Consider the following factors when selecting compute (server) hardware:

* Server density
   A measure of how many servers can fit into a given measure of
   physical space, such as a rack unit [U].

* Resource capacity
   The number of CPU cores, how much RAM, or how much storage a given
   server delivers.

* Expandability
   The number of additional resources you can add to a server before it
   reaches capacity.

* Cost
   The relative cost of the hardware weighed against the level of
   design effort needed to build the system.

Weigh these considerations against each other to determine the best
design for the desired purpose. For example, increasing server density
means sacrificing resource capacity or expandability.  Increasing resource
capacity and expandability can increase cost but decrease server density.
Decreasing cost often means decreasing supportability, server density,
resource capacity, and expandability.

Compute capacity (CPU cores and RAM capacity) is a secondary
consideration for selecting server hardware.
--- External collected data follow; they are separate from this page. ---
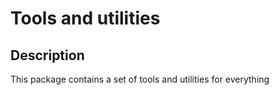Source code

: # Tools and utilities

## Description

This package contains a set of tools and utilities for everything
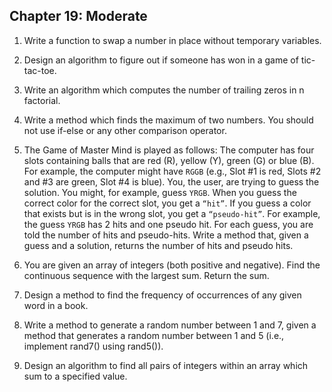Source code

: ## Chapter 19: Moderate

1. Write a function to swap a number in place without temporary variables.

2. Design an algorithm to figure out if someone has won in a game of tic-tac-toe.

3. Write an algorithm which computes the number of trailing zeros in n factorial.

4. Write a method which finds the maximum of two numbers. You should not use if-else or any other comparison operator.

5. The Game of Master Mind is played as follows:  The computer has four slots containing balls that are red (R), yellow (Y), green (G) or blue (B). For example, the computer might have `RGGB` (e.g., Slot #1 is red, Slots #2 and #3 are green, Slot #4 is blue). You, the user, are trying to guess the solution. You might, for example, guess `YRGB`. When you guess the correct color for the correct slot, you get a `“hit”`. If you guess a color that exists but is in the wrong slot, you get a `“pseudo-hit”`. For example, the guess `YRGB` has 2 hits and one pseudo hit. For each guess, you are told the number of hits and pseudo-hits. Write a method that, given a guess and a solution, returns the number of hits and pseudo hits.

7. You are given an array of integers (both positive and negative). Find the continuous sequence with the largest sum. Return the sum.

8. Design a method to find the frequency of occurrences of any given word in a book.

10. Write a method to generate a random number between 1 and 7, given a method that generates a random number between 1 and 5 (i.e., implement rand7() using rand5()).

11. Design an algorithm to find all pairs of integers within an array which sum to a specified value.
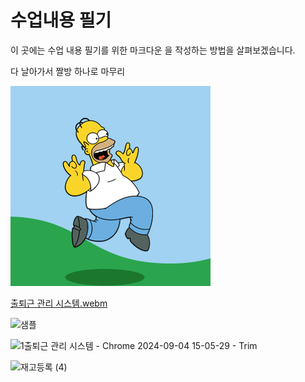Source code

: # 수업내용 필기
이 곳에는 수업 내용 필기를 위한 마크다운 을 작성하는 방법을 살펴보겠습니다.

 다 날아가서 짤방 하나로 마무리
 
 ![무야호!](aa.gif)







[출퇴근 관리 시스템.webm](https://github.com/user-attachments/assets/5bf433cf-9989-4fb7-918a-c8aaca7a0d55)







![샘플](https://github.com/user-attachments/assets/2f6eb363-595f-432d-94ff-383ee33de330)




![1출퇴근 관리 시스템 - Chrome 2024-09-04 15-05-29 - Trim](https://github.com/user-attachments/assets/98c9ad10-e1ed-42d9-87f5-246518c451eb)



![재고등록 (4)](https://github.com/user-attachments/assets/8a04f880-a67f-4796-89ba-4f0a69dc5741)
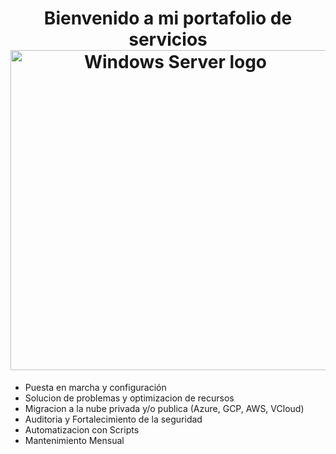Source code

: <div align="center">
  <h1> Bienvenido a mi portafolio de servicios <a title="Sitio Oficial de Windows Server" href="https://www.microsoft.com/es-co/windows-server"><img width="512" alt="Windows Server logo" src="https://upload.wikimedia.org/wikipedia/commons/thumb/2/26/Windows_Server_logo.svg/512px-Windows_Server_logo.svg.png?20230329032736" target="_blank"></a></h1>

</div>

<ul>
  <li>
    Puesta en marcha y configuración
  </li>
  <li>
    Solucion de problemas y optimizacion de recursos
  </li>
  <li>
    Migracion a la nube privada y/o publica (Azure, GCP, AWS, VCloud)
  </li>
  <li>
    Auditoria y Fortalecimiento de la seguridad
  </li>
  <li>
    Automatizacion con Scripts
  </li>
  <li>
    Mantenimiento Mensual
  </li>
</ul>
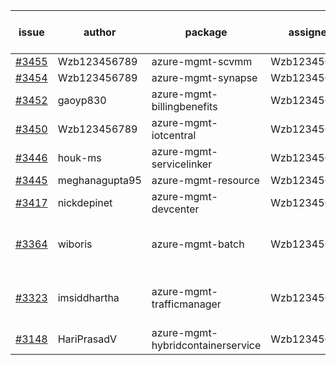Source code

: | issue | author | package | assignee | bot advice | created date of issue | target release date | date from target |
| ------ | ------ | ------ | ------ | ------ | ------ | ------ | :-----: |
| [#3455](https://github.com/Azure/sdk-release-request/issues/3455) | Wzb123456789 | azure-mgmt-scvmm | Wzb123456789 |  | 11-23 | 12-23 |  |
| [#3454](https://github.com/Azure/sdk-release-request/issues/3454) | Wzb123456789 | azure-mgmt-synapse | Wzb123456789 |  | 11-23 | 12-23 |  |
| [#3452](https://github.com/Azure/sdk-release-request/issues/3452) | gaoyp830 | azure-mgmt-billingbenefits | Wzb123456789 |  | 11-23 | 12-23 |  |
| [#3450](https://github.com/Azure/sdk-release-request/issues/3450) | Wzb123456789 | azure-mgmt-iotcentral | Wzb123456789 |  | 11-22 | 12-23 |  |
| [#3446](https://github.com/Azure/sdk-release-request/issues/3446) | houk-ms | azure-mgmt-servicelinker | Wzb123456789 |  | 11-22 | 12-23 |  |
| [#3445](https://github.com/Azure/sdk-release-request/issues/3445) | meghanagupta95 | azure-mgmt-resource | Wzb123456789 |  | 11-17 | 12-23 |  |
| [#3417](https://github.com/Azure/sdk-release-request/issues/3417) | nickdepinet | azure-mgmt-devcenter | Wzb123456789 |  | 11-15 | 12-23 |  |
| [#3364](https://github.com/Azure/sdk-release-request/issues/3364) | wiboris | azure-mgmt-batch | Wzb123456789 | close to release date.  | 11-02 | 11-25 | 1 |
| [#3323](https://github.com/Azure/sdk-release-request/issues/3323) | imsiddhartha | azure-mgmt-trafficmanager | Wzb123456789 | close to release date.  | 10-28 | 11-25 | 1 |
| [#3148](https://github.com/Azure/sdk-release-request/issues/3148) | HariPrasadV | azure-mgmt-hybridcontainerservice | Wzb123456789 |  | 09-07 | 10-11 |  |
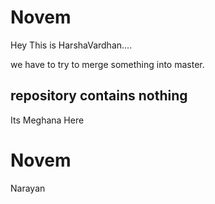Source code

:
# Novem
Hey This is HarshaVardhan....

we have to try to merge something into master.
## repository contains nothing


Its Meghana Here
# Novem



Narayan

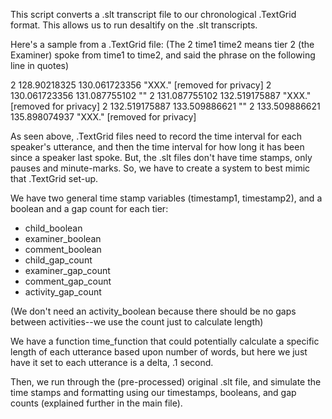 This script converts a .slt transcript file to our chronological .TextGrid format.
This allows us to run desaltify on the .slt transcripts.

Here's a sample from a .TextGrid file: (The 2 time1 time2 means tier 2 (the Examiner) spoke from time1 to time2, 
and said the phrase on the following line in quotes)

2 128.90218325 130.061723356
"XXX." [removed for privacy]
2 130.061723356 131.087755102
""
2 131.087755102 132.519175887
"XXX." [removed for privacy]
2 132.519175887 133.509886621
""
2 133.509886621 135.898074937
"XXX." [removed for privacy]

As seen above, .TextGrid files need to record the time interval for each speaker's utterance, 
and then the time interval for how long it has been since a speaker last spoke.
But, the .slt files don't have time stamps, only pauses and minute-marks. So, we have to
create a system to best mimic that .TextGrid set-up.

We have two general time stamp variables (timestamp1, timestamp2), 
and a boolean and a gap count for each tier: 
- child_boolean
- examiner_boolean
- comment_boolean 
- child_gap_count 
- examiner_gap_count 
- comment_gap_count
- activity_gap_count

(We don't need an activity_boolean because there should be no gaps between activities--we use the count just to calculate length)

We have a function time_function that could potentially calculate a specific length
of each utterance based upon number of words, but here we just have it set to 
each utterance is a delta, .1 second. 

Then, we run through the (pre-processed) original .slt file, and simulate the time stamps and formatting
using our timestamps, booleans, and gap counts (explained further in the main file).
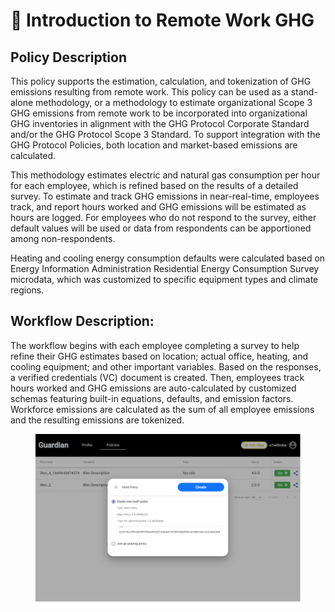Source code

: # 📖 Introduction to Remote Work GHG

## Policy Description

This policy supports the estimation, calculation, and tokenization of GHG emissions resulting from remote work. This policy can be used as a stand-alone methodology, or a methodology to estimate organizational Scope 3 GHG emissions from remote work to be incorporated into organizational GHG inventories in alignment with the GHG Protocol Corporate Standard and/or the GHG Protocol Scope 3 Standard. To support integration with the GHG Protocol Policies, both location and market-based emissions are calculated.

This methodology estimates electric and natural gas consumption per hour for each employee, which is refined based on the results of a detailed survey. To estimate and track GHG emissions in near-real-time, employees track, and report hours worked and GHG emissions will be estimated as hours are logged. For employees who do not respond to the survey, either default values will be used or data from respondents can be apportioned among non-respondents.

Heating and cooling energy consumption defaults were calculated based on Energy Information Administration Residential Energy Consumption Survey microdata, which was customized to specific equipment types and climate regions.

## **Workflow Description**:

The workflow begins with each employee completing a survey to help refine their GHG estimates based on location; actual office, heating, and cooling equipment; and other important variables. Based on the responses, a verified credentials (VC) document is created. Then, employees track hours worked and GHG emissions are auto-calculated by customized schemas featuring built-in equations, defaults, and emission factors. Workforce emissions are calculated as the sum of all employee emissions and the resulting emissions are tokenized.

<figure><img src="../../../../.gitbook/assets/image.png" alt=""><figcaption></figcaption></figure>

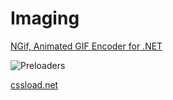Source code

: Imaging
=======

[NGif, Animated GIF Encoder for .NET](http://www.codeproject.com/Articles/11505/NGif-Animated-GIF-Encoder-for-NET)

![Preloaders](http://videohive.net/item/preloader-pack/2302742)

[cssload.net](http://cssload.net/)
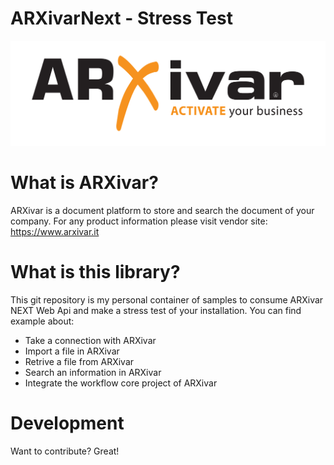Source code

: # ARXivarNext - Stress Test
[![ARXivar NEXT](https://raw.githubusercontent.com/zanardini/ARXivarNext-StressTest/master/ARXivar-Logo.png)](https://www.arxivar.it)

# What is ARXivar?
ARXivar is a document platform to store and search the document of your company.
For any product information please visit vendor site: https://www.arxivar.it

# What is this library?
This git repository is my personal container of samples to consume ARXivar NEXT Web Api and make a stress test of your installation.
You can find example about:
  - Take a connection with ARXivar
  - Import a file in ARXivar
  - Retrive a file from ARXivar
  - Search an information in ARXivar
  - Integrate the workflow core project of ARXivar

# Development
Want to contribute?
Great!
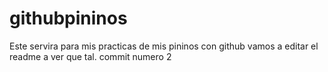 # githubpininos
Este servira para mis practicas de mis pininos con github
vamos a editar el readme a ver que tal. commit numero 2
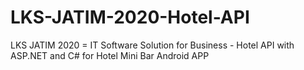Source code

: # LKS-JATIM-2020-Hotel-API
LKS JATIM 2020 = IT Software Solution for Business - Hotel API with ASP.NET and C# for Hotel Mini Bar Android APP
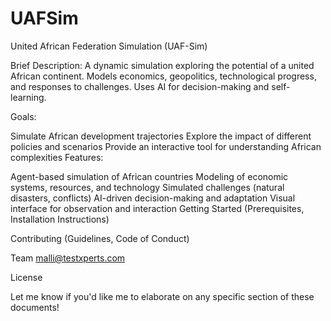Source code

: # UAFSim
United African Federation Simulation (UAF-Sim)

Brief Description: A dynamic simulation exploring the potential of a united African continent. Models economics, geopolitics, technological progress, and responses to challenges.  Uses AI for decision-making and self-learning.

Goals:

Simulate African development trajectories
Explore the impact of different policies and scenarios
Provide an interactive tool for understanding African complexities
Features:

Agent-based simulation of African countries
Modeling of economic systems, resources, and technology
Simulated challenges (natural disasters, conflicts)
AI-driven decision-making and adaptation
Visual interface for observation and interaction
Getting Started (Prerequisites, Installation Instructions)

Contributing (Guidelines, Code of Conduct)

Team malli@testxperts.com

License

Let me know if you'd like me to elaborate on any specific section of these documents!
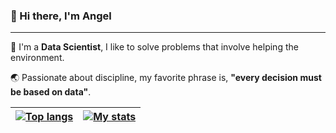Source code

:### 👋 Hi there, I'm Angel 
---

🌱 I'm a **Data Scientist**, I like to solve problems that involve helping the environment.

🌏 Passionate about discipline, my favorite phrase is, **"every decision must be based on data"**.

<!--
### 🎯Some technologies I use:
-----
![C++](https://img.shields.io/badge/C++-blue.svg?style=flat-square&logo=c%2B%2B)
![Python](https://img.shields.io/badge/Python-black?style=flat-square&logo=python&logoColor=green)
![NodeJS](https://img.shields.io/badge/Node.js-43853D?style=flat-square&logo=node.js&logoColor=white)
![JavaScript](https://img.shields.io/badge/JavaScript-323330?style=flat-square&logo=javascript&logoColor=F7DF1E)
![Oracle](https://img.shields.io/badge/-Oracle-F80000?style=flat-square&logo=oracle&logoColor=black)
![MySQL](https://img.shields.io/badge/-MySQL-005C84?style=flat-square&logo=mysql&logoColor=black)
![MongoDB](https://img.shields.io/badge/MongoDB-4EA94B?style=flat-square&logo=mongodb&logoColor=white)
![PostgreSQL](https://img.shields.io/badge/PostgreSQL-316192?style=flat-square&logo=postgresql&logoColor=white)
![MariaDB](https://img.shields.io/badge/MariaDB-003545?style=flat-square&logo=mariadb&logoColor=white)
![Microsoft SQL](https://img.shields.io/badge/Microsoft%20SQL-CC2927?style=flat-square&logo=microsoft%20sql%20server&logoColor=white)
![Git](https://img.shields.io/badge/Git-E44C30?style=flat-square&logo=git&logoColor=white)
![Github](https://img.shields.io/badge/GitHub-100000?style=flat-square&logo=github&logoColor=white)
![Firebase](https://img.shields.io/badge/Firebase-orange?style=flat-square&logo=Firebase&logoColor=white)
![Windows](https://img.shields.io/badge/Windows-0078D6?style=flat-square&logo=windows&logoColor=white)
![Linux](https://img.shields.io/badge/Linux-FCC624?style=flat-square&logo=linux&logoColor=black)
![Azure](https://img.shields.io/badge/Azure-0089D6?style=flat-square&logo=microsoft-azure&logoColor=white)
![Slack](https://img.shields.io/badge/Slack-4A154B?style=flat-square&logo=slack&logoColor=white)
![Teams](https://img.shields.io/badge/Teams-6264A7?&style=flat-square&logo=microsoft-teams&logoColor=white)
![Docker](https://img.shields.io/badge/Docker-gray.svg?&style=flat-square&logo=Docker&logoColor=blue)
![K8s](https://img.shields.io/badge/K8s-%23326CE5.svg?&style=flat-square&logo=kubernetes&logoColor=white)
![Swagger](https://img.shields.io/badge/Swagger-%2385EA2D.svg?&style=flat-square&logo=swagger&logoColor=blue)
![Studio Code](https://img.shields.io/badge/Visual_Studio_Code-0078D4?style=flat-square&logo=visual%20studio%20code&logoColor=white)
![SCRUM](https://img.shields.io/badge/-SCRUM-blue?style=flat-square&logo=scrumalliance&logoColor=white)

-->
<!-- estadisticas -->


| <a href="https://github.com/anuraghazra/github-readme-stats" title="Most Used Language"><img align="center" src="https://github-readme-stats-git-master-doguedogue.vercel.app/api/top-langs/?username=doguedogue&hide=SCSS,CSS,HTML,CSS,Jupyter%20Notebook,Vue,Dockerfile,Shell,Typescript&layout=compac&theme=tokyonight" alt="Top langs" /> </a> | <a href="https://github.com/anuraghazra/github-readme-stats"><img src="https://github-readme-stats-git-master-doguedogue.vercel.app/api?username=doguedogue&show_icons=true&theme=tokyonight" alt="My stats" /></a> |
| ------------- | ------------- |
The required
server hardware must supply adequate CPU sockets, additional CPU cores,
and more RAM; network connectivity and storage capacity are not as
critical. The hardware needs to provide enough network connectivity and
storage capacity to meet the user requirements.

For a compute-focused cloud, emphasis should be on server
hardware that can offer more CPU sockets, more CPU cores, and more RAM.
Network connectivity and storage capacity are less critical.

When designing a OpenStack cloud architecture, you must
consider whether you intend to scale up or scale out. Selecting a
smaller number of larger hosts, or a larger number of smaller hosts,
depends on a combination of factors: cost, power, cooling, physical rack
and floor space, support-warranty, and manageability.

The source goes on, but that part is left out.